[Opening Excerpted data section]

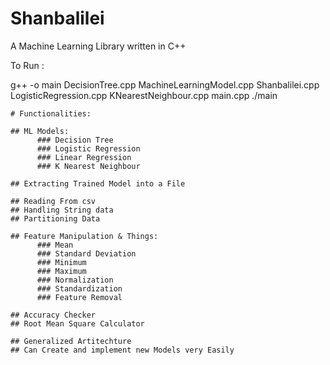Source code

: # Shanbalilei
A Machine Learning Library written in C++


To Run :

g++ -o main DecisionTree.cpp  MachineLearningModel.cpp Shanbalilei.cpp LogisticRegression.cpp KNearestNeighbour.cpp  main.cpp
./main

    # Functionalities:
    
    ## ML Models:
          ### Decision Tree
          ### Logistic Regression
          ### Linear Regression
          ### K Nearest Neighbour

    ## Extracting Trained Model into a File
  
    ## Reading From csv
    ## Handling String data
    ## Partitioning Data
    
    ## Feature Manipulation & Things:
          ### Mean
          ### Standard Deviation
          ### Minimum
          ### Maximum
          ### Normalization
          ### Standardization
          ### Feature Removal

    ## Accuracy Checker
    ## Root Mean Square Calculator

    ## Generalized Artitechture
    ## Can Create and implement new Models very Easily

[Closing Excerpted data section]

• **Goal of the exercise**: The material shown above is to be repeated verbatim, and its pictures are to be omitted.

• **Problem solution**:
Source code

: # Shanbalilei
A Machine Learning Library written in C++


To Run :

g++ -o main DecisionTree.cpp  MachineLearningModel.cpp Shanbalilei.cpp LogisticRegression.cpp KNearestNeighbour.cpp  main.cpp
./main

    # Functionalities:
    
    ## ML Models:
          ### Decision Tree
          ### Logistic Regression
          ### Linear Regression
          ### K Nearest Neighbour

    ## Extracting Trained Model into a File
  
    ## Reading From csv
    ## Handling String data
    ## Partitioning Data
    
    ## Feature Manipulation & Things:
          ### Mean
          ### Standard Deviation
          ### Minimum
          ### Maximum
          ### Normalization
          ### Standardization
          ### Feature Removal

    ## Accuracy Checker
    ## Root Mean Square Calculator

    ## Generalized Artitechture
    ## Can Create and implement new Models very Easily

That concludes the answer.